==== The data

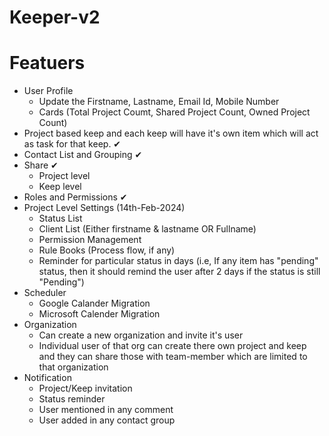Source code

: # Keeper-v2

# Featuers
- User Profile
  - Update the Firstname, Lastname, Email Id, Mobile Number
  - Cards (Total Project Coumt, Shared Project Count, Owned Project Count)
- Project based keep and each keep will have it's own item which will act as task for that keep. ✔
- Contact List and Grouping ✔
- Share ✔
  - Project level
  - Keep level
- Roles and Permissions ✔
- Project Level Settings (14th-Feb-2024)
  - Status List
  - Client List (Either firstname & lastname OR Fullname)
  - Permission Management
  - Rule Books (Process flow, if any)
  - Reminder for particular status in days (i.e, If any item has "pending" status, then it should remind the user after 2 days if the status is still "Pending")
- Scheduler
  - Google Calander Migration
  - Microsoft Calender Migration
- Organization
  - Can create a new organization and invite it's user
  - Individual user of that org can create there own project and keep and they can share those with team-member which are limited to that organization
- Notification
  - Project/Keep invitation
  - Status reminder
  - User mentioned in any comment
  - User added in any contact group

========

Note which lines carry the word "item" in the material, then copy each of them.

- Project based keep and each keep will have it's own item which will act as task for that keep. ✔
  - Reminder for particular status in days (i.e, If any item has "pending" status, then it should remind the user after 2 days if the status is still "Pending")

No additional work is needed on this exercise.